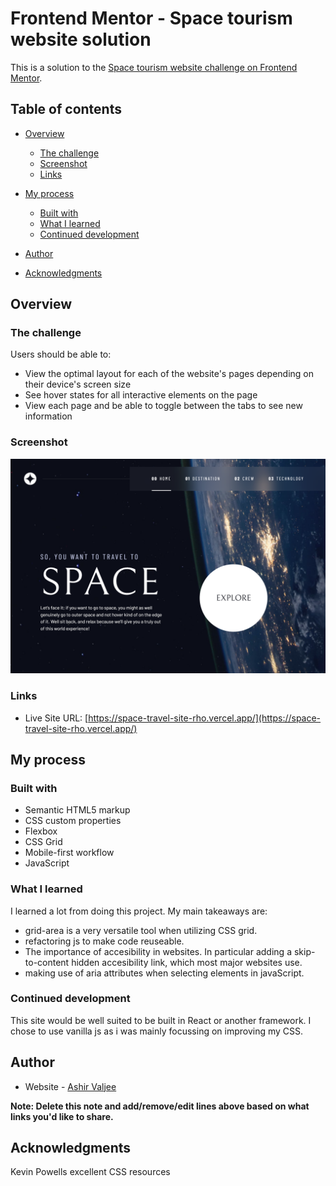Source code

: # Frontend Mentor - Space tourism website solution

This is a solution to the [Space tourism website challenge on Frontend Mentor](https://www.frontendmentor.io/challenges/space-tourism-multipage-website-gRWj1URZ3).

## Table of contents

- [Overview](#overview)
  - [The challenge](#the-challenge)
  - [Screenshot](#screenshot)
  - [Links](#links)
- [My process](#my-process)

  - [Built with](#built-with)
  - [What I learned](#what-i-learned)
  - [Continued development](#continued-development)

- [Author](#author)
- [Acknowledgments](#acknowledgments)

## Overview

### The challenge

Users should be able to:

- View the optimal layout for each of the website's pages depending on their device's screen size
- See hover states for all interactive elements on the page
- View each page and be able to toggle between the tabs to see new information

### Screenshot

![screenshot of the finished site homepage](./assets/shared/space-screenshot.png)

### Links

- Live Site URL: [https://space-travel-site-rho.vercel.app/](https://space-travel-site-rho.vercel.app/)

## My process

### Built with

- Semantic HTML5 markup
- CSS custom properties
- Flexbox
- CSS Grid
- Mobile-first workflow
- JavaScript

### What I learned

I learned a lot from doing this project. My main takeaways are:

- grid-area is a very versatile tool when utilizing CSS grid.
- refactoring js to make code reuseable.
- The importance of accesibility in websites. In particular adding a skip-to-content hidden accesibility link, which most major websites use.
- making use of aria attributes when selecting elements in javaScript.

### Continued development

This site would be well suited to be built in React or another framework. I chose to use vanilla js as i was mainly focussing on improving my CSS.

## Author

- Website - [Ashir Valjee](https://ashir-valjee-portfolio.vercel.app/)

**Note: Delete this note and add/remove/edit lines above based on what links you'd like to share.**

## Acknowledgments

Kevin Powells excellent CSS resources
--
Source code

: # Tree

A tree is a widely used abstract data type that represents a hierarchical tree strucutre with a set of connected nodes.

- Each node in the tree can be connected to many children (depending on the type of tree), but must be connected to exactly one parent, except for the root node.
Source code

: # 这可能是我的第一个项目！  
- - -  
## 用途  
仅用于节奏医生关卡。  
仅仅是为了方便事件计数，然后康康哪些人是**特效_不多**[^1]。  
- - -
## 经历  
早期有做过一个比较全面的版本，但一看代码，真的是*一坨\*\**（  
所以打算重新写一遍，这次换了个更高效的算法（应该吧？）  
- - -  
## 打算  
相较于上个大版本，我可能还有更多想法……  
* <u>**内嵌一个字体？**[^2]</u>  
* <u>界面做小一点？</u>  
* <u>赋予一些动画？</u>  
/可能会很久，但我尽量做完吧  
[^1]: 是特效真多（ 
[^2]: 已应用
---
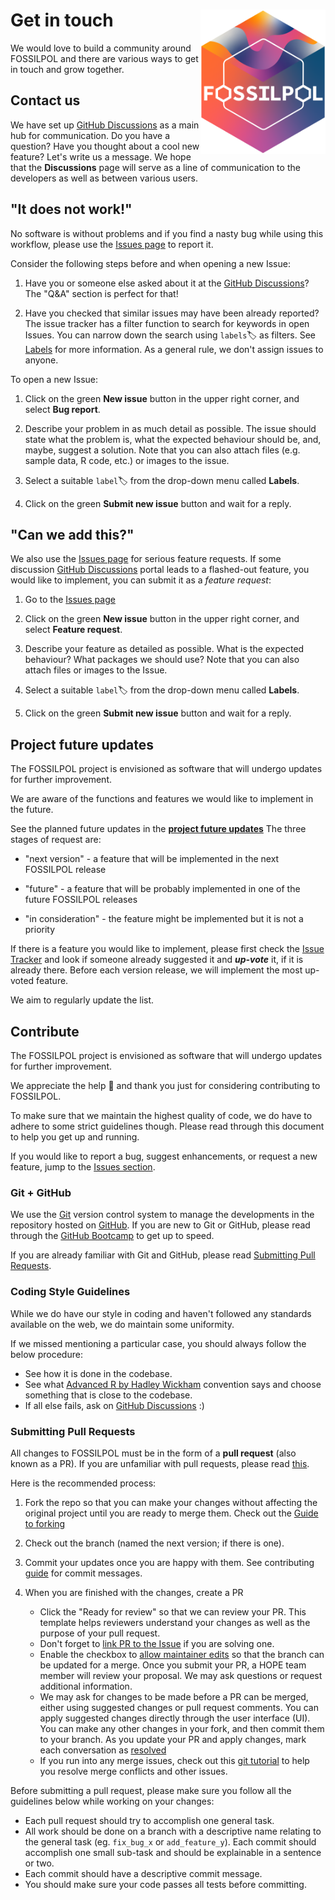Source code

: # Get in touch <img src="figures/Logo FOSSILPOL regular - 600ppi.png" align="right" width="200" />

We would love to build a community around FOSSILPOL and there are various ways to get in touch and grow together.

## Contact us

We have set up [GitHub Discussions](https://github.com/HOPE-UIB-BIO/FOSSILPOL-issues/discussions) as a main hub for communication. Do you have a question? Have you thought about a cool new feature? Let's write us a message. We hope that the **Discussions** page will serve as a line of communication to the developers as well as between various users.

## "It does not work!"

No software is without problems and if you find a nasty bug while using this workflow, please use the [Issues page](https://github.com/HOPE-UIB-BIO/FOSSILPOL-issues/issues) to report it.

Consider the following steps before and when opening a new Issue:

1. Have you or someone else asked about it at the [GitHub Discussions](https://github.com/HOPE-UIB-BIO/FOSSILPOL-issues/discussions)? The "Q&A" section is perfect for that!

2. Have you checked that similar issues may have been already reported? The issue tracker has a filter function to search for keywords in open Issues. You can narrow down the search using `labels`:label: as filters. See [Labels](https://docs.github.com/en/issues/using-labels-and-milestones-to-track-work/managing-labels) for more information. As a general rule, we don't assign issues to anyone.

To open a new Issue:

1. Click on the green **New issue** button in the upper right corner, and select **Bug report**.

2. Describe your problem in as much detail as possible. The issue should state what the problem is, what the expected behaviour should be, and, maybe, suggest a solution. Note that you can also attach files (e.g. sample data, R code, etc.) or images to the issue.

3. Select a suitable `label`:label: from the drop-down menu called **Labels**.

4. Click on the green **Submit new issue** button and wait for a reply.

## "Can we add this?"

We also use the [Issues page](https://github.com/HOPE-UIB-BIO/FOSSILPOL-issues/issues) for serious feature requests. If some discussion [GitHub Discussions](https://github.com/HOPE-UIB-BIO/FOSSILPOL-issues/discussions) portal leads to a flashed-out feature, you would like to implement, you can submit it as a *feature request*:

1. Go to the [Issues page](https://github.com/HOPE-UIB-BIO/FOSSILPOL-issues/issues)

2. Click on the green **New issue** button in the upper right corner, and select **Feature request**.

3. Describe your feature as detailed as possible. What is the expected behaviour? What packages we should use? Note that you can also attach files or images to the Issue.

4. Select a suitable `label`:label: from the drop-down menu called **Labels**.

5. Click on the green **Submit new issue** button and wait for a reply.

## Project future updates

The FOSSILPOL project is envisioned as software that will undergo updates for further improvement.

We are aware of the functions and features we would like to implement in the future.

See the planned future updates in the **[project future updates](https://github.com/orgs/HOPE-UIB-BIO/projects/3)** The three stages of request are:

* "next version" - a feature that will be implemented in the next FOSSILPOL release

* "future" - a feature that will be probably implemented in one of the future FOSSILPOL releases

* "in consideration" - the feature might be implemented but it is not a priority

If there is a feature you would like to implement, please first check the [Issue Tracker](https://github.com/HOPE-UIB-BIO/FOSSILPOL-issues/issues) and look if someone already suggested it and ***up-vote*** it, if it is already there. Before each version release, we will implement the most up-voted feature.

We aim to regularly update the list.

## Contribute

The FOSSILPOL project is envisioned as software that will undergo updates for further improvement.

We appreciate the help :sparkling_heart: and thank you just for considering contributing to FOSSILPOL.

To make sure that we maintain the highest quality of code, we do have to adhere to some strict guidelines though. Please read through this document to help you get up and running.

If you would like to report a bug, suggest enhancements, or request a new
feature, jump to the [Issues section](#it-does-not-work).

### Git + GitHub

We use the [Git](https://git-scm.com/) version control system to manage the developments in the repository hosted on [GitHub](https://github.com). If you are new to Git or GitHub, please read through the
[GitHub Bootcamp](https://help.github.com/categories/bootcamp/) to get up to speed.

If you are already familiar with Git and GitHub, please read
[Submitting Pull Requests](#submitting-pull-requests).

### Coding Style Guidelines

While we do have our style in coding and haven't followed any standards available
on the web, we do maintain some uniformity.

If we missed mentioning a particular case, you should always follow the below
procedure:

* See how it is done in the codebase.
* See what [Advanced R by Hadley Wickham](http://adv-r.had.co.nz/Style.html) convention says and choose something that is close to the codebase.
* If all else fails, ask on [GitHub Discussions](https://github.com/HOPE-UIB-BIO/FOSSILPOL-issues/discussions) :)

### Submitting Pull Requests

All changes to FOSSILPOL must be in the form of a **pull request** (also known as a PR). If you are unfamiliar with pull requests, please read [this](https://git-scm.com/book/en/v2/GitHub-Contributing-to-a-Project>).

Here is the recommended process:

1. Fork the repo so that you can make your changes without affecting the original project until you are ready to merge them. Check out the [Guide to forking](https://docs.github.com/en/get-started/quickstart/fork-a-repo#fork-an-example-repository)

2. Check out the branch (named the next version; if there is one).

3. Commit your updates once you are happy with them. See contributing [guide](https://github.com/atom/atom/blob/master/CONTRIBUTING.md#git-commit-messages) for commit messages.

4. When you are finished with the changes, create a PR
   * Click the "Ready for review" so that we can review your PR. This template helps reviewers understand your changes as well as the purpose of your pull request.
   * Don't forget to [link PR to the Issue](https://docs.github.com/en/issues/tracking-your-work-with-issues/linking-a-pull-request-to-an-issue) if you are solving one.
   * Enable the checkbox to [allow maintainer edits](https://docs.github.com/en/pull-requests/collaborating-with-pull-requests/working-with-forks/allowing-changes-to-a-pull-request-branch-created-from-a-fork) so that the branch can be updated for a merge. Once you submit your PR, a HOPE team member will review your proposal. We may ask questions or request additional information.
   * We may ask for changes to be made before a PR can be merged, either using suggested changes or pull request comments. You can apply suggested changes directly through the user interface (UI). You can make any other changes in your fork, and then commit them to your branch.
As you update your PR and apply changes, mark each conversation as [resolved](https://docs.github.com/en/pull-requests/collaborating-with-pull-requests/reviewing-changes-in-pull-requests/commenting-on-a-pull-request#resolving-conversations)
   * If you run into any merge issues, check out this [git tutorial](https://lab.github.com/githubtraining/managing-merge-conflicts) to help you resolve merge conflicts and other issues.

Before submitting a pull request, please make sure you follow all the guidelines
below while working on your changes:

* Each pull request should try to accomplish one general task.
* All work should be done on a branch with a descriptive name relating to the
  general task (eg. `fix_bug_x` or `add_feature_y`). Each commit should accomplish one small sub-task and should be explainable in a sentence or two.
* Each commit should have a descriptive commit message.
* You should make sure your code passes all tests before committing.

About this task> Look back at the data above. Transcribe exactly the lines starting at the line that contains "1. Have you" and ending at the line that contains "4. Select a".

Exercise result>
1. Have you or someone else asked about it at the [GitHub Discussions](https://github.com/HOPE-UIB-BIO/FOSSILPOL-issues/discussions)? The "Q&A" section is perfect for that!

2. Have you checked that similar issues may have been already reported? The issue tracker has a filter function to search for keywords in open Issues. You can narrow down the search using `labels`:label: as filters. See [Labels](https://docs.github.com/en/issues/using-labels-and-milestones-to-track-work/managing-labels) for more information. As a general rule, we don't assign issues to anyone.

To open a new Issue:

1. Click on the green **New issue** button in the upper right corner, and select **Bug report**.

2. Describe your problem in as much detail as possible. The issue should state what the problem is, what the expected behaviour should be, and, maybe, suggest a solution. Note that you can also attach files (e.g. sample data, R code, etc.) or images to the issue.

3. Select a suitable `label`:label: from the drop-down menu called **Labels**.

4. Click on the green **Submit new issue** button and wait for a reply.

## "Can we add this?"

We also use the [Issues page](https://github.com/HOPE-UIB-BIO/FOSSILPOL-issues/issues) for serious feature requests. If some discussion [GitHub Discussions](https://github.com/HOPE-UIB-BIO/FOSSILPOL-issues/discussions) portal leads to a flashed-out feature, you would like to implement, you can submit it as a *feature request*:

1. Go to the [Issues page](https://github.com/HOPE-UIB-BIO/FOSSILPOL-issues/issues)

2. Click on the green **New issue** button in the upper right corner, and select **Feature request**.

3. Describe your feature as detailed as possible. What is the expected behaviour? What packages we should use? Note that you can also attach files or images to the Issue.

4. Select a suitable `label`:label: from the drop-down menu called **Labels**.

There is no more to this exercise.